Monges budistas criam mandala de areia e depois a destroem. Credito: YouTube

“Quando tudo voltar como era antes”. Essa e uma frase muito ouvida ultimamente, devido à pandemia da Covid-19. Porém, nada será como antes. Essa é a verdade que deve ser compreendida. Nunca nada será como antes.

Monges budistas costumam desenhar lindas mandalas de areia colorida, um trabalho artesanal de horas ou dias, para logo depois apagá-las.  Por que? Para demonstra a realidade da impermanência, da transitoriedade.

Buda (que viveu entre os séculos 5 e 4 a.C) ensinava que é necessário entender a impermanência para poder lidar com a realidade do sofrimento (“dukkha”, do Sânscrito), ou experiências insatisfatórias . Quando a pessoa de fato compreende que tudo muda o  tempo todo, se livra do apego a falsas expectativas sobre a vida e não tem esse tipo de desapontamento. Ou seja: evita o sofrimento.

Tudo é transitório e não há elementos estáveis aos quais podemos nos agarrar para, dessa forma, construir uma felicidade eterna. A questão do sofrimento é central na filosofia budista, daí o Buda às vezes ser interpretado erroneamente como pessimista. Não é, ao contrário.

Buda era apenas realista e, na verdade, apontava caminhos para o fim do sofrimento. Mas para fazer isso é preciso primeiro constatar a realidade: que o sofrimento faz parte da vida.

Rio Ganges em Rishikesh, India. Heráclito dizia que não se entra duas vezes no
mesmo rio. Credito: Flickr

As quatro verdades estabelecidas por Buda são justamente essas: a constatação do sofrimento; a compreensão das origens do sofrimento; a realidade da cessação do sofrimento; os oito caminhos para a cessação do sofrimento (entendimento correto, pensamento correto, linguagem correta, ação correta, modo de vida correto, esforço correto, atenção plena correta, concentração correta ).

Assim, aceitar a existência do sofrimento não é se resignar. Ao contrário. É uma forma de compreender a realidade para poder superar o sofrimento.

O segredo para ter uma vida mais feliz é acabar com as falsas projeções do apego, com a falsa noção de que as coisas, nossos corpos e nossos entes queridos são constantes e imutáveis.

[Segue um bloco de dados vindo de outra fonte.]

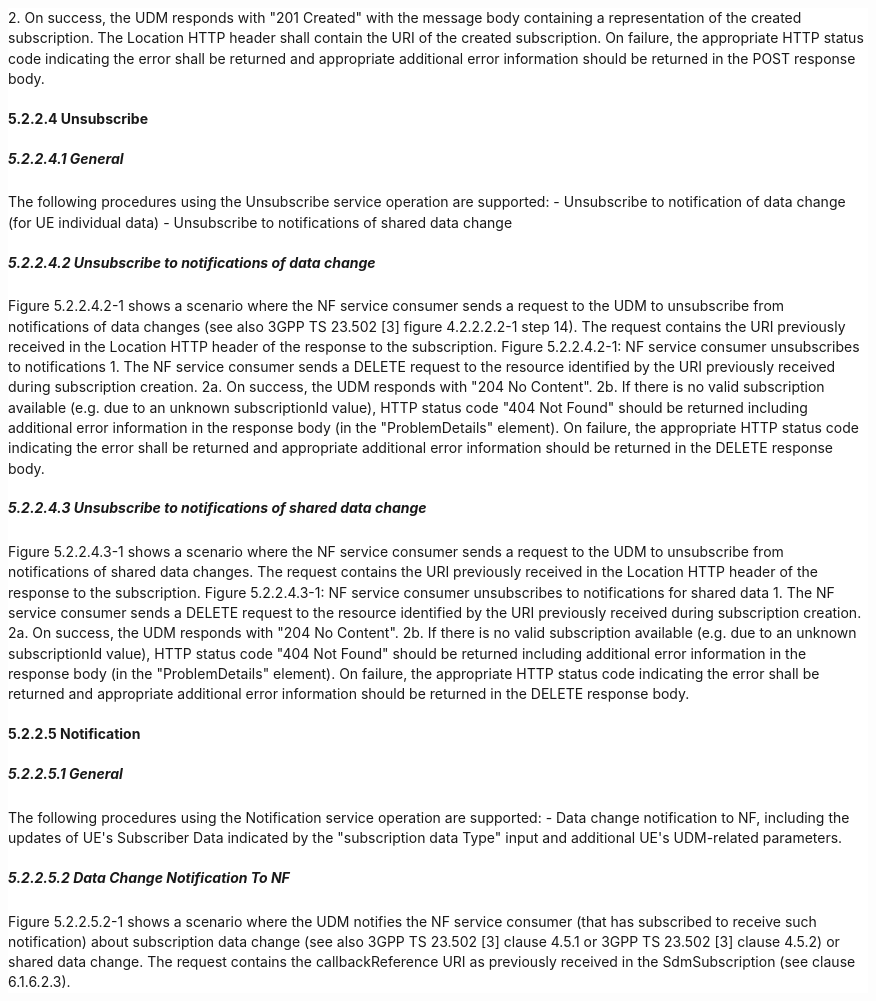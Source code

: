 2\. On success, the UDM responds with \"201 Created\" with the message body
containing a representation of the created subscription. The Location HTTP
header shall contain the URI of the created subscription.
On failure, the appropriate HTTP status code indicating the error shall be
returned and appropriate additional error information should be returned in
the POST response body.
#### 5.2.2.4 Unsubscribe
##### 5.2.2.4.1 General
The following procedures using the Unsubscribe service operation are
supported:
\- Unsubscribe to notification of data change (for UE individual data)
\- Unsubscribe to notifications of shared data change
##### 5.2.2.4.2 Unsubscribe to notifications of data change
Figure 5.2.2.4.2-1 shows a scenario where the NF service consumer sends a
request to the UDM to unsubscribe from notifications of data changes (see also
3GPP TS 23.502 [3] figure 4.2.2.2.2-1 step 14). The request contains the URI
previously received in the Location HTTP header of the response to the
subscription.
Figure 5.2.2.4.2-1: NF service consumer unsubscribes to notifications
1\. The NF service consumer sends a DELETE request to the resource identified
by the URI previously received during subscription creation.
2a. On success, the UDM responds with \"204 No Content\".
2b. If there is no valid subscription available (e.g. due to an unknown
subscriptionId value), HTTP status code \"404 Not Found\" should be returned
including additional error information in the response body (in the
\"ProblemDetails\" element).
On failure, the appropriate HTTP status code indicating the error shall be
returned and appropriate additional error information should be returned in
the DELETE response body.
##### 5.2.2.4.3 Unsubscribe to notifications of shared data change
Figure 5.2.2.4.3-1 shows a scenario where the NF service consumer sends a
request to the UDM to unsubscribe from notifications of shared data changes.
The request contains the URI previously received in the Location HTTP header
of the response to the subscription.
Figure 5.2.2.4.3-1: NF service consumer unsubscribes to notifications for
shared data
1\. The NF service consumer sends a DELETE request to the resource identified
by the URI previously received during subscription creation.
2a. On success, the UDM responds with \"204 No Content\".
2b. If there is no valid subscription available (e.g. due to an unknown
subscriptionId value), HTTP status code \"404 Not Found\" should be returned
including additional error information in the response body (in the
\"ProblemDetails\" element).
On failure, the appropriate HTTP status code indicating the error shall be
returned and appropriate additional error information should be returned in
the DELETE response body.
#### 5.2.2.5 Notification
##### 5.2.2.5.1 General
The following procedures using the Notification service operation are
supported:
\- Data change notification to NF, including the updates of UE\'s Subscriber
Data indicated by the \"subscription data Type\" input and additional UE\'s
UDM-related parameters.
##### 5.2.2.5.2 Data Change Notification To NF
Figure 5.2.2.5.2-1 shows a scenario where the UDM notifies the NF service
consumer (that has subscribed to receive such notification) about subscription
data change (see also 3GPP TS 23.502 [3] clause 4.5.1 or 3GPP TS 23.502 [3]
clause 4.5.2) or shared data change. The request contains the
callbackReference URI as previously received in the SdmSubscription (see
clause 6.1.6.2.3).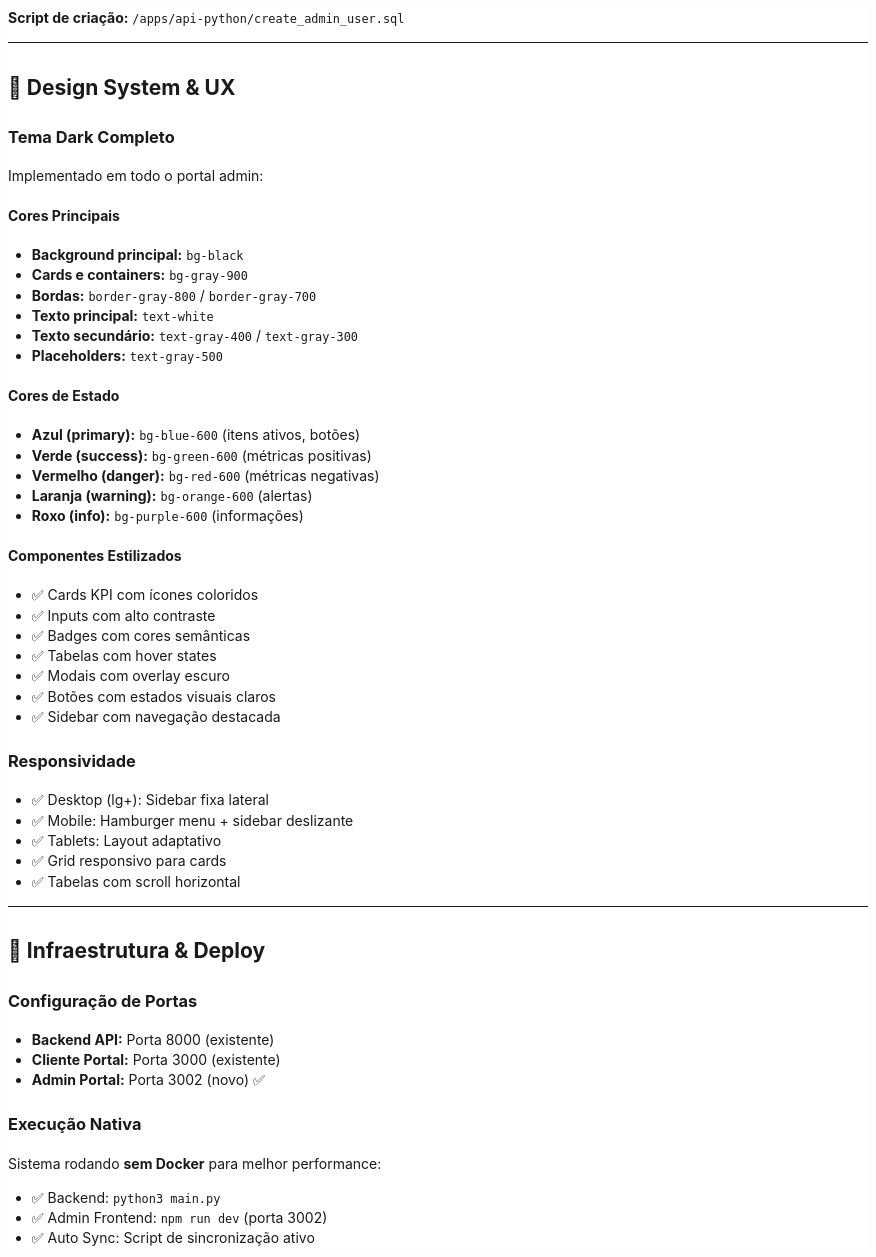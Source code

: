 **Script de criação:** `/apps/api-python/create_admin_user.sql`

---

## 🎨 Design System & UX

### Tema Dark Completo
Implementado em todo o portal admin:

#### **Cores Principais**
- **Background principal:** `bg-black`
- **Cards e containers:** `bg-gray-900`
- **Bordas:** `border-gray-800` / `border-gray-700`
- **Texto principal:** `text-white`
- **Texto secundário:** `text-gray-400` / `text-gray-300`
- **Placeholders:** `text-gray-500`

#### **Cores de Estado**
- **Azul (primary):** `bg-blue-600` (itens ativos, botões)
- **Verde (success):** `bg-green-600` (métricas positivas)
- **Vermelho (danger):** `bg-red-600` (métricas negativas)
- **Laranja (warning):** `bg-orange-600` (alertas)
- **Roxo (info):** `bg-purple-600` (informações)

#### **Componentes Estilizados**
- ✅ Cards KPI com ícones coloridos
- ✅ Inputs com alto contraste
- ✅ Badges com cores semânticas
- ✅ Tabelas com hover states
- ✅ Modais com overlay escuro
- ✅ Botões com estados visuais claros
- ✅ Sidebar com navegação destacada

### Responsividade
- ✅ Desktop (lg+): Sidebar fixa lateral
- ✅ Mobile: Hamburger menu + sidebar deslizante
- ✅ Tablets: Layout adaptativo
- ✅ Grid responsivo para cards
- ✅ Tabelas com scroll horizontal

---

## 🚀 Infraestrutura & Deploy

### Configuração de Portas
- **Backend API:** Porta 8000 (existente)
- **Cliente Portal:** Porta 3000 (existente)
- **Admin Portal:** Porta 3002 (novo) ✅

### Execução Nativa
Sistema rodando **sem Docker** para melhor performance:
- ✅ Backend: `python3 main.py`
- ✅ Admin Frontend: `npm run dev` (porta 3002)
- ✅ Auto Sync: Script de sincronização ativo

Compreender a impermanência é uma forma de manter a mente clara e sadia. Conseguiremos, assim, apreciar a vida pelo o que ela é, sem nos preocupar com o que não tem importância. Com isso, ganhamos a capacidade de lidar com coisas desagradáveis.  

Como dizila o filósofo Heráclito, não se pode entra no mesmo rio duas vezes porque na segunda vez nem o rio, nem você serão os mesmos.